Di satu sisi masyarakat Islam di wilayah serumpun Melayu cukup berbangga dengan deskripsi di atas. Namun diantara ramai dan megahnya Eksistensi Islam di Melayu, masih ada kelompok muslim marjinal yang hidup dalam keterbatasan dan kelemahan. Kelompok masyarakat muslim di daerah perbatasan dan terasing, kelompok masyarakat miskin perkotaan, dan sejenisnya menjadi pekerjaan rumah yang belum selesai dalam gemuruh perkembangan masyarakat Islam.
Memperhatikan persoalan di atas, maka Fakultas Studi Islam (FSI) Umri merefleksi dengan menggalang kerjasama internasional bersama Universiti Malaysia Kelantan. Kerja sama tersebut diimplementasikan dalam kegiatan perdana berupa Seminar Internasional Eksklusif pada tanggal (5/7/2023) di Auditorium Gedung KH Ahmad Dahlan, Kampus utama Umri, Pekanbaru .
Dalam acara Seminar tersebut, Dr Santoso MSi selaku Dekan FSI sekeligus pembicara menyampaikan "Wilayah Riau keberadaan masyarakat muslim terasing seperti suku Akit dan Talang Mamak saat ini memerlukan penguatan berbagai aspek untuk proses akselerasi mengejar ketertinggalan dengan saudara muslim yang lain".
Sedangkan Prof Madya Dr Azwan dari Universiti Malaysia Kelantan mengatakan "Untuk memperkuat masyarakat Islam peran sektor perbankan sangat strategi.
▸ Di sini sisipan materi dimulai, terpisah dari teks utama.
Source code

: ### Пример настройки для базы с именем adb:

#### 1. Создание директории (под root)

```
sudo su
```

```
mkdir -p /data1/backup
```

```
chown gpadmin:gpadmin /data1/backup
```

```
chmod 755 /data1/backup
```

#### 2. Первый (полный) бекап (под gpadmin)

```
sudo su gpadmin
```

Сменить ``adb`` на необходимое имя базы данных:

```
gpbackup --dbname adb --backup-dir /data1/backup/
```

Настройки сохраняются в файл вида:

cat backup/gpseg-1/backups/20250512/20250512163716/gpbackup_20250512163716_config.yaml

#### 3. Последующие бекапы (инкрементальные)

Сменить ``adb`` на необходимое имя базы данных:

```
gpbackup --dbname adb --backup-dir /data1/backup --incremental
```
Ke depan Dr. Azwan menyampaikan bahwa kerja sama ke depan harus di fokuskan pada penguatan ekonomi bagi masyarakat marjinal".
Pembicaraan ketiga Dr Hafiz MPdI dari Institut Agama Islam Diniyah menyampaikan bahwa fondasi utama dari pengembangan masyarakat Islam adalah pendidikan. Oleh karema itu pendidikan selayaknya menjadi prioritas yang harus diperhatikan.
Sebagai tidak lanjut dari Seminar tersebut, maka akan diteruskan dengan diskusi lanjutan secara berkala. Selain itu akan didesain penelitian dan pengabdian dalam kerangka kerja sama internasional.